Friday, May 14, 2004


I've been re-reading some of Chesterton's collected works, most recently Volume III, which contains several books and essays on religion. I'll be featuring some quotes that caught my eye.

Like this one:
The Catholic Church and Conversion, chap. 5. (1927).

We do not really want [need] a religion that is right where we are right. What we want is a religion that is right where we are wrong. . . . [Modern people] says they want a religion to be social, when they would be social without any religion. They say they want a religion to be practical, when they would be practical without any religion. They say they want a religion acceptable to science, when they would accept the science even if they did not accept the religion. They say they want a religion like this because they are like this already. They say they want it, when they mean that they could do without it.
In a chapter of another book, Chesterton discusses H.L. Mencken's theory that literary criticism is nothing more than catharsis on the critic's part:
The Thing: Why I Am a Catholic, chap. 2 (1929).

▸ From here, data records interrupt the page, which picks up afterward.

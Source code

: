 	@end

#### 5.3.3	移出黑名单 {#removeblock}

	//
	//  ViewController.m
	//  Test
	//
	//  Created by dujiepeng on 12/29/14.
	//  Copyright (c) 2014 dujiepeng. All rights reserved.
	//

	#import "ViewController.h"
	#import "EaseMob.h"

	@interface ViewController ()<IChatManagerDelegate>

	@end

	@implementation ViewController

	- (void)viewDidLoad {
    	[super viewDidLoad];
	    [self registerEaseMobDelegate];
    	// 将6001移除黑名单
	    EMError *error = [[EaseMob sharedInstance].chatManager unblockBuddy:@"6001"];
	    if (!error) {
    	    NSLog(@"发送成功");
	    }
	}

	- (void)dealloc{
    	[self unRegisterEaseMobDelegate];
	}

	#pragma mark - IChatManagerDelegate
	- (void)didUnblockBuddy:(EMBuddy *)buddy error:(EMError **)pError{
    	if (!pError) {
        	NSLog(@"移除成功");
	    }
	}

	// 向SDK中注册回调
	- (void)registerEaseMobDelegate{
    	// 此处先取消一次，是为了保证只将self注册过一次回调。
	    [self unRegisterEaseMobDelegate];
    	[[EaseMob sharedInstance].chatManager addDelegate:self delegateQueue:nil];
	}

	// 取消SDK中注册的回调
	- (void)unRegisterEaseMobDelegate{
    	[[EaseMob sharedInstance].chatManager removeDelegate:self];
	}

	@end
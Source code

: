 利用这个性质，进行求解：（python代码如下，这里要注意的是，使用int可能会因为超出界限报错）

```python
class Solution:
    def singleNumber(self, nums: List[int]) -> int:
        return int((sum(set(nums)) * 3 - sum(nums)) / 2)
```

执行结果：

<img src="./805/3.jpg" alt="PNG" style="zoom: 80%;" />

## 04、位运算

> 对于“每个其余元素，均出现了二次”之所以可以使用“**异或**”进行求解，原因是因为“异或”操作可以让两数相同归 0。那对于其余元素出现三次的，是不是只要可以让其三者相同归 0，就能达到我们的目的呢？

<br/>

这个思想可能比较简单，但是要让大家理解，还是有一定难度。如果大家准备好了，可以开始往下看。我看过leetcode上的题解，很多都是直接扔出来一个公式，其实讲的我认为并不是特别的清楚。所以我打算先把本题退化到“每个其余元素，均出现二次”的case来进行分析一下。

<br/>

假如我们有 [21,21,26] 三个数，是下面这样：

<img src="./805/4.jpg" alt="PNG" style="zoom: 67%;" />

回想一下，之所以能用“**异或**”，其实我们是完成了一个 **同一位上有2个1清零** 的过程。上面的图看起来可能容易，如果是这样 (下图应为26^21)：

[H]e appears to state most positively the purely personal and subjective nature of criticism; he makes it individual and almost irresponsible. "The critic is first and last simply trying to express himself; he is trying to achieve thereby for his own inner ego the grateful feeling of . . . a katharsis attained, which Wagner achieved when he wrote Die Walkurie, and a hen achieves every time she lays an egg."
Chesterton vigorously disagreed with Mencken, and demonstrated by writing his own review of a novelist named Theodore Dreiser, whose novels are described in a footnote as rather grim:
If the critic produces the criticism only to please himself, it is entirely irrelevant that it does not please somebody else. The somebody else has a perfect right to say the exact opposite to please himself, and be perfectly satisfied with himself. But they cannot controvert because they cannot compare. . . . Neither I nor anybody else can have a controversy about literature with Mr. Mencken, because there is no way of criticizing the criticism, except by asking whether the critic is satisfied. And there the debate ends, at the beginning: for nobody can doubt that Mr. Mencken is satisfied.

. . .
I can take something or other about which I have definite feelings -- as, for instance, the philosophy of Mr. Dreiser . . . . I can achieve for my own inner ego the grateful feeling of writing as follows:

"He describes a world which appears to be a dull and discolouring illusion of indigestion, not bright enough to be called a nightmare; smelly, but not even stinking with any strength; smelling of the sale gas of ignorant chemical experiments by dirty, secretive schoolboys -- the sort of boys who torture cats in corners; spineless and spiritless like a broken-backed worm; loathsomely slow and laborious like an endless slug; despairing, but not with dignity; blaspheming, but not with courage; without wit, without will, without laughter or uplifting of the heart; too old to die, too deaf to leave off talking, too blind to stop, too stupid to start afresh, too dead to be killed, and incapable even of being damned, since in all its weary centuries it has not reached the age of reason."

That is what I feel about it; and it certainly gives me pleasure to relieve my feelings. I have got it off my chest. I have attained a katharsis. I have laid an egg. I have produced a criticism, satisfying all Mr. Mencksen's definitions of the critic. I have performed a function. I feel better, thank you.